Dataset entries
━━━━━━━━

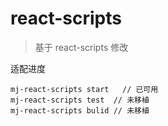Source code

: # react-scripts

> 基于 react-scripts 修改

适配进度

```
mj-react-scripts start   // 已可用
mj-react-scripts test  // 未移植
mj-react-scripts bulid // 未移植
```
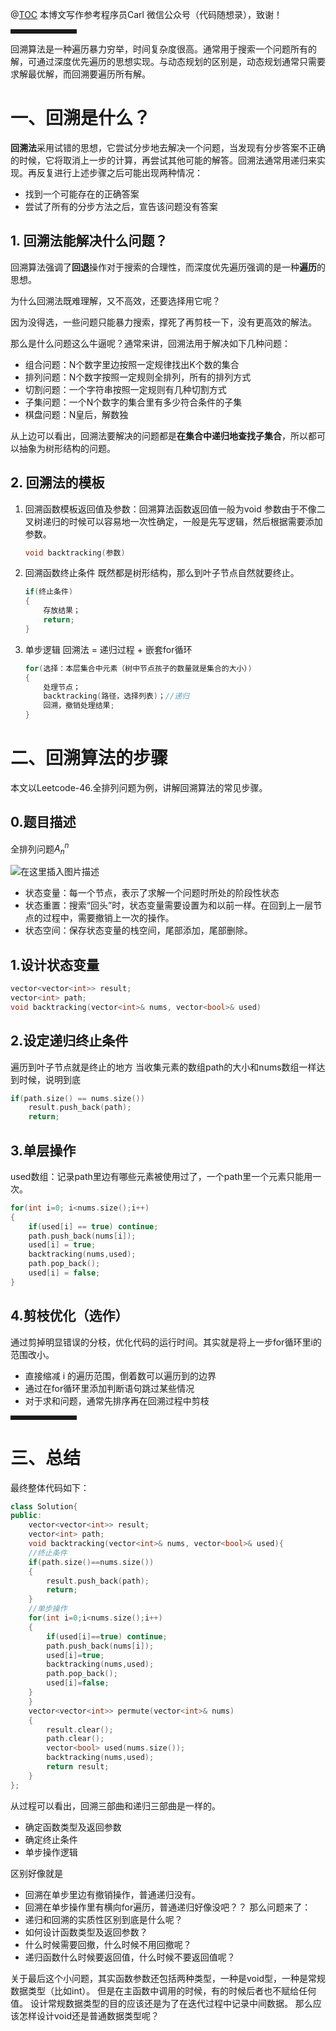 ﻿
@[TOC](目录)
本博文写作参考程序员Carl 微信公众号（代码随想录），致谢！
<hr style=" border:solid; width:100px; height:1px;" color=#000000 size=1">

回溯算法是一种遍历暴力穷举，时间复杂度很高。通常用于搜索一个问题所有的解，可通过深度优先遍历的思想实现。与动态规划的区别是，动态规划通常只需要求解最优解，而回溯要遍历所有解。

# 一、回溯是什么？

**回溯法**采用试错的思想，它尝试分步地去解决一个问题，当发现有分步答案不正确的时候，它将取消上一步的计算，再尝试其他可能的解答。回溯法通常用递归来实现。再反复进行上述步骤之后可能出现两种情况：

 - 找到一个可能存在的正确答案
 - 尝试了所有的分步方法之后，宣告该问题没有答案

## 1. 回溯法能解决什么问题？

回溯算法强调了**回退**操作对于搜索的合理性，而深度优先遍历强调的是一种**遍历**的思想。

为什么回溯法既难理解，又不高效，还要选择用它呢？

因为没得选，一些问题只能暴力搜索，撑死了再剪枝一下，没有更高效的解法。

那么是什么问题这么牛逼呢？通常来讲，回溯法用于解决如下几种问题：

- 组合问题：N个数字里边按照一定规律找出K个数的集合
- 排列问题：N个数字按照一定规则全排列，所有的排列方式
- 切割问题：一个字符串按照一定规则有几种切割方式
- 子集问题：一个N个数字的集合里有多少符合条件的子集
- 棋盘问题：N皇后，解数独

从上边可以看出，回溯法要解决的问题都是**在集合中递归地查找子集合**，所以都可以抽象为树形结构的问题。

## 2. 回溯法的模板
1. 回溯函数模板返回值及参数：回溯算法函数返回值一般为void
	参数由于不像二叉树递归的时候可以容易地一次性确定，一般是先写逻辑，然后根据需要添加参数。
	```cpp
	void backtracking(参数)
	```
2. 回溯函数终止条件
	既然都是树形结构，那么到叶子节点自然就要终止。
	```cpp
	if(终止条件)
	{
		存放结果；
		return;
	}
	```
3. 单步逻辑
	回溯法 = 递归过程  + 嵌套for循环
	```cpp
	for(选择：本层集合中元素（树中节点孩子的数量就是集合的大小）)
	{
		处理节点；
		backtracking(路径，选择列表)；//递归
		回溯，撤销处理结果;
	}	
	```
	


# 二、回溯算法的步骤
本文以Leetcode-46.全排列问题为例，讲解回溯算法的常见步骤。
## 0.题目描述
全排列问题$A_{n}^{n}$

![在这里插入图片描述](https://img-blog.csdnimg.cn/20210127091534839.png?x-oss-process=image/watermark,type_ZmFuZ3poZW5naGVpdGk,shadow_10,text_aHR0cHM6Ly9ibG9nLmNzZG4ubmV0L3dlaXhpbl80MTQwNDU5Nw==,size_16,color_FFFFFF,t_70)


- 状态变量：每一个节点，表示了求解一个问题时所处的阶段性状态
- 状态重置：搜索“回头”时，状态变量需要设置为和以前一样。在回到上一层节点的过程中，需要撤销上一次的操作。
- 状态空间：保存状态变量的栈空间，尾部添加，尾部删除。


## 1.设计状态变量

```cpp
vector<vector<int>> result;
vector<int> path;
void backtracking(vector<int>& nums, vector<bool>& used)
```
## 2.设定递归终止条件
遍历到叶子节点就是终止的地方
当收集元素的数组path的大小和nums数组一样达到时候，说明到底


```cpp
if(path.size() == nums.size())
	result.push_back(path);
	return;
```
## 3.单层操作
used数组：记录path里边有哪些元素被使用过了，一个path里一个元素只能用一次。
```cpp
for(int i=0; i<nums.size();i++)
{
	if(used[i] == true) continue;
	path.push_back(nums[i]);
	used[i] = true;
	backtracking(nums,used);
	path.pop_back();
	used[i] = false;
}
```
## 4.剪枝优化（选作）
通过剪掉明显错误的分枝，优化代码的运行时间。其实就是将上一步for循环里i的范围改小。
- 直接缩减 i 的遍历范围，倒着数可以遍历到的边界
- 通过在for循环里添加判断语句跳过某些情况
- 对于求和问题，通常先排序再在回溯过程中剪枝
<hr style=" border:solid; width:100px; height:1px;" color=#000000 size=1">

# 三、总结
最终整体代码如下：
```cpp
class Solution{
public:
	vector<vector<int>> result;
	vector<int> path;
	void backtracking(vector<int>& nums, vector<bool>& used){
	//终止条件
	if(path.size()==nums.size())
	{
		result.push_back(path);
		return;
	}
	//单步操作
	for(int i=0;i<nums.size();i++)
	{
		if(used[i]==true) continue;
		path.push_back(nums[i]);
		used[i]=true;
		backtracking(nums,used);
		path.pop_back();
		used[i]=false;
	}
	}
	vector<vector<int>> permute(vector<int>& nums)
	{
		result.clear();
		path.clear();
		vector<bool> used(nums.size());
		backtracking(nums,used);
		return result;
	}
};
```

从过程可以看出，回溯三部曲和递归三部曲是一样的。
- 确定函数类型及返回参数
- 确定终止条件
- 单步操作逻辑

区别好像就是
- 回溯在单步里边有撤销操作，普通递归没有。
- 回溯在单步操作里有横向for遍历，普通递归好像没吧？？
那么问题来了：
 - 递归和回溯的实质性区别到底是什么呢？
 - 如何设计函数类型及返回参数？
 - 什么时候需要回撤，什么时候不用回撤呢？
 - 递归函数什么时候要返回值，什么时候不要返回值呢？
 
 关于最后这个小问题，其实函数参数还包括两种类型，一种是void型，一种是常规数据类型（比如int）。
 但是在主函数中调用的时候，有的时候后者也不赋给任何值。
 设计常规数据类型的目的应该还是为了在迭代过程中记录中间数据。
 那么应该怎样设计void还是普通数据类型呢？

━━━━━━━━

§ PROBLEM DESCRIPTION
After dropping the pictures, reproduce exactly the lines from the first line of the entries through the line containing "- 对于求和问题，通常先排序再在回溯过程中剪枝", both included.

§ OUTPUT FOR THIS TASK
Source code

: # react-scripts

> 基于 react-scripts 修改

适配进度

```
mj-react-scripts start   // 已可用
mj-react-scripts test  // 未移植
mj-react-scripts bulid // 未移植
```
 ﻿
@[TOC](目录)
本博文写作参考程序员Carl 微信公众号（代码随想录），致谢！
<hr style=" border:solid; width:100px; height:1px;" color=#000000 size=1">

回溯算法是一种遍历暴力穷举，时间复杂度很高。通常用于搜索一个问题所有的解，可通过深度优先遍历的思想实现。与动态规划的区别是，动态规划通常只需要求解最优解，而回溯要遍历所有解。

# 一、回溯是什么？

**回溯法**采用试错的思想，它尝试分步地去解决一个问题，当发现有分步答案不正确的时候，它将取消上一步的计算，再尝试其他可能的解答。回溯法通常用递归来实现。再反复进行上述步骤之后可能出现两种情况：

 - 找到一个可能存在的正确答案
 - 尝试了所有的分步方法之后，宣告该问题没有答案

## 1. 回溯法能解决什么问题？

回溯算法强调了**回退**操作对于搜索的合理性，而深度优先遍历强调的是一种**遍历**的思想。

为什么回溯法既难理解，又不高效，还要选择用它呢？

因为没得选，一些问题只能暴力搜索，撑死了再剪枝一下，没有更高效的解法。

那么是什么问题这么牛逼呢？通常来讲，回溯法用于解决如下几种问题：

- 组合问题：N个数字里边按照一定规律找出K个数的集合
- 排列问题：N个数字按照一定规则全排列，所有的排列方式
- 切割问题：一个字符串按照一定规则有几种切割方式
- 子集问题：一个N个数字的集合里有多少符合条件的子集
- 棋盘问题：N皇后，解数独

从上边可以看出，回溯法要解决的问题都是**在集合中递归地查找子集合**，所以都可以抽象为树形结构的问题。

## 2. 回溯法的模板
1. 回溯函数模板返回值及参数：回溯算法函数返回值一般为void
	参数由于不像二叉树递归的时候可以容易地一次性确定，一般是先写逻辑，然后根据需要添加参数。
	```cpp
	void backtracking(参数)
	```
2. 回溯函数终止条件
	既然都是树形结构，那么到叶子节点自然就要终止。
	```cpp
	if(终止条件)
	{
		存放结果；
		return;
	}
	```
3. 单步逻辑
	回溯法 = 递归过程  + 嵌套for循环
	```cpp
	for(选择：本层集合中元素（树中节点孩子的数量就是集合的大小）)
	{
		处理节点；
		backtracking(路径，选择列表)；//递归
		回溯，撤销处理结果;
	}	
	```
	


# 二、回溯算法的步骤
本文以Leetcode-46.全排列问题为例，讲解回溯算法的常见步骤。
## 0.题目描述
全排列问题$A_{n}^{n}$

![在这里插入图片描述](https://img-blog.csdnimg.cn/20210127091534839.png?x-oss-process=image/watermark,type_ZmFuZ3poZW5naGVpdGk,shadow_10,text_aHR0cHM6Ly9ibG9nLmNzZG4ubmV0L3dlaXhpbl80MTQwNDU5Nw==,size_16,color_FFFFFF,t_70)


- 状态变量：每一个节点，表示了求解一个问题时所处的阶段性状态
- 状态重置：搜索“回头”时，状态变量需要设置为和以前一样。在回到上一层节点的过程中，需要撤销上一次的操作。
- 状态空间：保存状态变量的栈空间，尾部添加，尾部删除。


## 1.设计状态变量

```cpp
vector<vector<int>> result;
vector<int> path;
void backtracking(vector<int>& nums, vector<bool>& used)
```
## 2.设定递归终止条件
遍历到叶子节点就是终止的地方
当收集元素的数组path的大小和nums数组一样达到时候，说明到底


```cpp
if(path.size() == nums.size())
	result.push_back(path);
	return;
```
## 3.单层操作
used数组：记录path里边有哪些元素被使用过了，一个path里一个元素只能用一次。
```cpp
for(int i=0; i<nums.size();i++)
{
	if(used[i] == true) continue;
	path.push_back(nums[i]);
	used[i] = true;
	backtracking(nums,used);
	path.pop_back();
	used[i] = false;
}
```
## 4.剪枝优化（选作）
通过剪掉明显错误的分枝，优化代码的运行时间。其实就是将上一步for循环里i的范围改小。
- 直接缩减 i 的遍历范围，倒着数可以遍历到的边界
- 通过在for循环里添加判断语句跳过某些情况
- 对于求和问题，通常先排序再在回溯过程中剪枝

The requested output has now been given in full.